INSTRUCTIONS TO FOLLOW ▸ Scan the lines below for the word "Step". Copy each line you find it in.

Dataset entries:
────────────────

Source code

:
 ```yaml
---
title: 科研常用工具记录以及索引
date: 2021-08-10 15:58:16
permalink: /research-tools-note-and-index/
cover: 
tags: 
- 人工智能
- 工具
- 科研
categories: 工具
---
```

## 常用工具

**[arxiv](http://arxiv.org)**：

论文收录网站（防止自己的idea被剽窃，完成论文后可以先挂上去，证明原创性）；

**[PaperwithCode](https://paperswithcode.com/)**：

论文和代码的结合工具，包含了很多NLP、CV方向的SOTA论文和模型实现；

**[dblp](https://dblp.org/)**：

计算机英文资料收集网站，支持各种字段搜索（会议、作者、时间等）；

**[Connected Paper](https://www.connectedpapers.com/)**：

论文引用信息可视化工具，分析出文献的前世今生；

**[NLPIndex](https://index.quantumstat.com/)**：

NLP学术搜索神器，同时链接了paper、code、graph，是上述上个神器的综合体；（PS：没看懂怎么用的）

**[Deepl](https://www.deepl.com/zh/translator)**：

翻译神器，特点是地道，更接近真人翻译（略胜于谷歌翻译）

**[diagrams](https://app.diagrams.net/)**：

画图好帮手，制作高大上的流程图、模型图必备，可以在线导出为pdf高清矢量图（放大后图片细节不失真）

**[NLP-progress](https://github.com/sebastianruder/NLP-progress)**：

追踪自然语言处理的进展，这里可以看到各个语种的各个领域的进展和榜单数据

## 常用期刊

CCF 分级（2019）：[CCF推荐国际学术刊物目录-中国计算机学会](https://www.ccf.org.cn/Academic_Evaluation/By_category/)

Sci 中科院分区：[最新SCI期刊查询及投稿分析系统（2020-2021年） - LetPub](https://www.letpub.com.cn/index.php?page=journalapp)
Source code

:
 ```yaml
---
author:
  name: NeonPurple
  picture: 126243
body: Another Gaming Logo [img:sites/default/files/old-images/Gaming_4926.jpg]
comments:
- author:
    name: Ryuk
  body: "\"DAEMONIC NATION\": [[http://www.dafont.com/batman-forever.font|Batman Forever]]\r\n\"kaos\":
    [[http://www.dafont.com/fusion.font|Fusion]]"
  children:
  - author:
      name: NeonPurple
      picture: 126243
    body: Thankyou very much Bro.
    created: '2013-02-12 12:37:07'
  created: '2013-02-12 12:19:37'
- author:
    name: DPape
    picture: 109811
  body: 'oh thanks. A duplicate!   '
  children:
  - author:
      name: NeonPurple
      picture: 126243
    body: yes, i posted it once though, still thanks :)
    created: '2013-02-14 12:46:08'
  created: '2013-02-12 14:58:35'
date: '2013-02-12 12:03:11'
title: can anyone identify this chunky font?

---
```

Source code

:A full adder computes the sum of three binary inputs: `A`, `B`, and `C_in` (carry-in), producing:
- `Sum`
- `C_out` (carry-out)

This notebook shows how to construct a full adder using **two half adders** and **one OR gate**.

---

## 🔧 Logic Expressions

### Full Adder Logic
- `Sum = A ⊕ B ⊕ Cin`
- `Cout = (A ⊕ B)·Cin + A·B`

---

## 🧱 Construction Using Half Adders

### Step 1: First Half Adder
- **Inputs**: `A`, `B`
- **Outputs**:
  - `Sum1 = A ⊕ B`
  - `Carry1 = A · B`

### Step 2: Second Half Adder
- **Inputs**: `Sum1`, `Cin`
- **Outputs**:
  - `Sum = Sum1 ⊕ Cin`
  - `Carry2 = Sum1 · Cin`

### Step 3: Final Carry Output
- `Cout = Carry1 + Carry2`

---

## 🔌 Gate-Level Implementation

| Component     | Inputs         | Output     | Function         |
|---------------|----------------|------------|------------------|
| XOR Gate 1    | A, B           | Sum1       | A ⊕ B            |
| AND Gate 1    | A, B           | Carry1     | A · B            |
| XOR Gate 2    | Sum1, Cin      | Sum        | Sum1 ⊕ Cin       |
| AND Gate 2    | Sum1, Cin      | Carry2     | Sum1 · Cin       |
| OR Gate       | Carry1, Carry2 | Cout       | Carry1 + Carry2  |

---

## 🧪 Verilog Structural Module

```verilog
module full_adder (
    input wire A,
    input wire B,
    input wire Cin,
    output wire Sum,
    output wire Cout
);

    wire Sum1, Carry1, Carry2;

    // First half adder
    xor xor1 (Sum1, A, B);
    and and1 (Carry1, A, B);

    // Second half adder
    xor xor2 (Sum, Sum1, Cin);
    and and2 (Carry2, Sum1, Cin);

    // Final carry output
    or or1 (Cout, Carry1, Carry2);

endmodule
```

────────────────

RESPONSE BOX ▸
### Step 1: First Half Adder
### Step 2: Second Half Adder
### Step 3: Final Carry Output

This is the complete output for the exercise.